Keeping Artists Afloat in the Flathead

Canceled art shows nationwide are causing a drop in revenue for artists, but Montana has suspended fewer shows than elsewhere, giving local artists a lifeline

By Maggie Dresser
Mel Mendez, a Zapotec weaver, creates a rug at his booth at the annual Arts in the Park event in downtown Kalispell on August 28, 2020. Hunter D’Antuono | Flathead Beacon

Back in March, Mel Mendez was almost finished setting up for an art show in Scottsdale, Arizona to showcase his and his wife’s rugs, when organizers told all of the artists at the event to pack up their things and leave.

For the next four months, Mel and Lucy Mendez wouldn’t go to a single art show due to COVID-19 closures, whereas they usually go to two shows a month with their business, Mendez Rugs. They’ve had 13 show cancellations so far. Kalispell’s Arts in the Park at the end of August was only their third show since the pandemic hit.

The rug business is their main source of income, and Lucy says revenue is down about 50%, which led them to apply for the Paycheck Protection Program (PPP) business loan.

“We did the PPP so we could pay ourselves,” Lucy said. “It’s not as much as we requested, but we got some help.”

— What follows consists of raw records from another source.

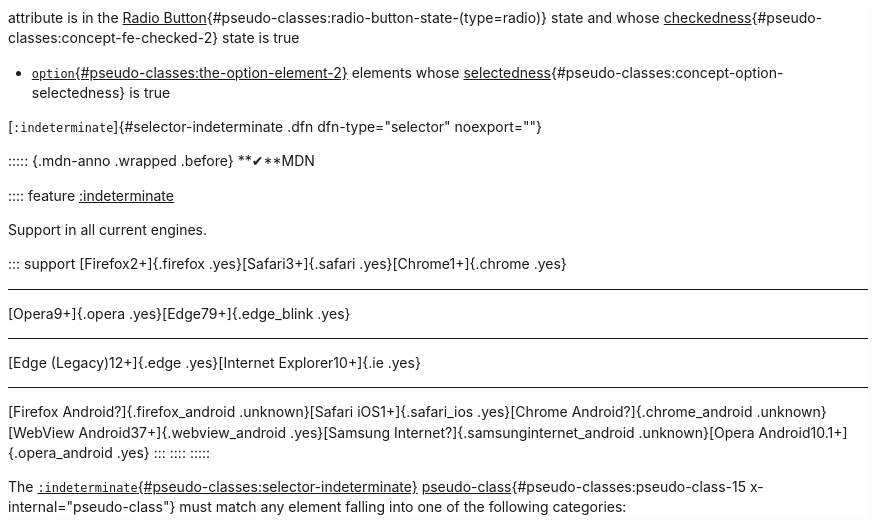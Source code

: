   attribute is in the [Radio
  Button](input.html#radio-button-state-(type=radio)){#pseudo-classes:radio-button-state-(type=radio)}
  state and whose
  [checkedness](form-control-infrastructure.html#concept-fe-checked){#pseudo-classes:concept-fe-checked-2}
  state is true
- [`option`{#pseudo-classes:the-option-element-2}](form-elements.html#the-option-element)
  elements whose
  [selectedness](form-elements.html#concept-option-selectedness){#pseudo-classes:concept-option-selectedness}
  is true

[`:indeterminate`]{#selector-indeterminate .dfn dfn-type="selector"
noexport=""}

::::: {.mdn-anno .wrapped .before}
**✔**MDN

:::: feature
[:indeterminate](https://developer.mozilla.org/en-US/docs/Web/CSS/:indeterminate "The :indeterminate CSS pseudo-class represents any form element whose state is indeterminate, such as checkboxes which have their HTML indeterminate attribute set to true, radio buttons which are members of a group in which all radio buttons are unchecked, and indeterminate <progress> elements.")

Support in all current engines.

::: support
[Firefox2+]{.firefox .yes}[Safari3+]{.safari .yes}[Chrome1+]{.chrome
.yes}

------------------------------------------------------------------------

[Opera9+]{.opera .yes}[Edge79+]{.edge_blink .yes}

------------------------------------------------------------------------

[Edge (Legacy)12+]{.edge .yes}[Internet Explorer10+]{.ie .yes}

------------------------------------------------------------------------

[Firefox Android?]{.firefox_android .unknown}[Safari iOS1+]{.safari_ios
.yes}[Chrome Android?]{.chrome_android .unknown}[WebView
Android37+]{.webview_android .yes}[Samsung
Internet?]{.samsunginternet_android .unknown}[Opera
Android10.1+]{.opera_android .yes}
:::
::::
:::::

The
[`:indeterminate`{#pseudo-classes:selector-indeterminate}](#selector-indeterminate)
[pseudo-class](https://drafts.csswg.org/selectors/#pseudo-class){#pseudo-classes:pseudo-class-15
x-internal="pseudo-class"} must match any element falling into one of
the following categories:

Hailing from Prescott, Arizona, the Mendezes have been traveling to art shows for 20 years and haven’t ever had to deal with cancellations, even during the economic downturn in 2008.

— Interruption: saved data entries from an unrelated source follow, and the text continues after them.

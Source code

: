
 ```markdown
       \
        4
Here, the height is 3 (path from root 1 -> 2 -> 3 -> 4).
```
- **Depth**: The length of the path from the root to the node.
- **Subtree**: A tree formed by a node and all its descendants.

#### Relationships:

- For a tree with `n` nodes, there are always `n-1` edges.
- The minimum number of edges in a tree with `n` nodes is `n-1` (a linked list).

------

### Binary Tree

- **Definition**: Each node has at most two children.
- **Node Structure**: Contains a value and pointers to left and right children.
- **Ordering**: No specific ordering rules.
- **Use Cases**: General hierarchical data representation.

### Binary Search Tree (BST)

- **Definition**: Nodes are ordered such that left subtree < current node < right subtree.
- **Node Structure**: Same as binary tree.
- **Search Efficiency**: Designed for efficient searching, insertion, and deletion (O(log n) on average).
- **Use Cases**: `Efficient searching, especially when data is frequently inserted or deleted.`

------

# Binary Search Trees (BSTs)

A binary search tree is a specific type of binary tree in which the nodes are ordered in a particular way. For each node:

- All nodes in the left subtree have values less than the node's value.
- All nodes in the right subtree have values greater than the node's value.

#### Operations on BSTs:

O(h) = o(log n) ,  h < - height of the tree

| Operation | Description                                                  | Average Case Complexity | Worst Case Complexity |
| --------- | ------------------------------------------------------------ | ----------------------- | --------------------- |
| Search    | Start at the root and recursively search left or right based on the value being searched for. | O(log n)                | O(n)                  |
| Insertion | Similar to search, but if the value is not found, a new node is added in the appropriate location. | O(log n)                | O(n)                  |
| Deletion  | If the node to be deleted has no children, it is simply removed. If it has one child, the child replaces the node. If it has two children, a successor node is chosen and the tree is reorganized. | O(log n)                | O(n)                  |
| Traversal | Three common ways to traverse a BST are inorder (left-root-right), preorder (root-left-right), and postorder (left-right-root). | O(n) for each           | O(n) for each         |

“In 2008, the art shows were not closed,” Lucy said. “Here, the shows are closing left and right, so there’s no opportunity.”

While the Mendezes qualified for a PPP loan, Hockaday Museum of Art Executive Director Alyssa Cordova says it can be tricky to qualify for loans if artists are independently employed.

The Montana Arts Council offers Coronavirus Aid, Relief and Economic Security (CARES) Act grants, which range from $1,000 to $3,000, but Cordova says there’s not much other funding available for artists.

“Artists fall in the gaps,” Cordova said. “There’s still some money there, but it’s really challenging.”

Even as many artists are struggling nationwide, John and Jeanne Wdowin of Kalispell say their wooden vase business is doing well, despite the canceled art shows.

At Huckleberry Days Arts Festival in Whitefish, John says he had one of his best-selling shows since he moved to Montana two years ago. He’s also seeing an uptick in sales at farmers markets.

John speculates that since the east side of Glacier National Park is closed, visitors are concentrated on the west entrance and spending more time in the Flathead than they might otherwise. And since there are fewer cancellations in Montana compared to other states, visitors are eager to attend art shows.

But if the Wdowins were still traveling around the country to art shows like they did for more than 40 years, they say sales would be a different story.

“We’re fortunate here,” John said. “A lot of states are still shut down. We are very lucky.” Although Montana’s art shows and markets are less impacted than the rest of the country, John has noticed that artist attendance is generally down, even accounting for organizers downsizing events.

“Most people in this profession are elderly,” John said. “There’s not many young people, and most of the elderly are compromised and people just aren’t coming.”

John says he has a lot of friends around the country who aren’t selling art right now, and speculates the art world will suffer long-term. But for now, he will continue attending art shows amid the pandemic as long as they aren’t canceled, although as summer transitions into fall indoor shows are canceling.

“It’s a lifestyle,” John said. “You meet so many interesting people. I love it and I’m at a point now here I’ve been doing it for 42 years. I love what I do and I love where I’m doing it, so why would I stop? I will do this as long as I physically can.”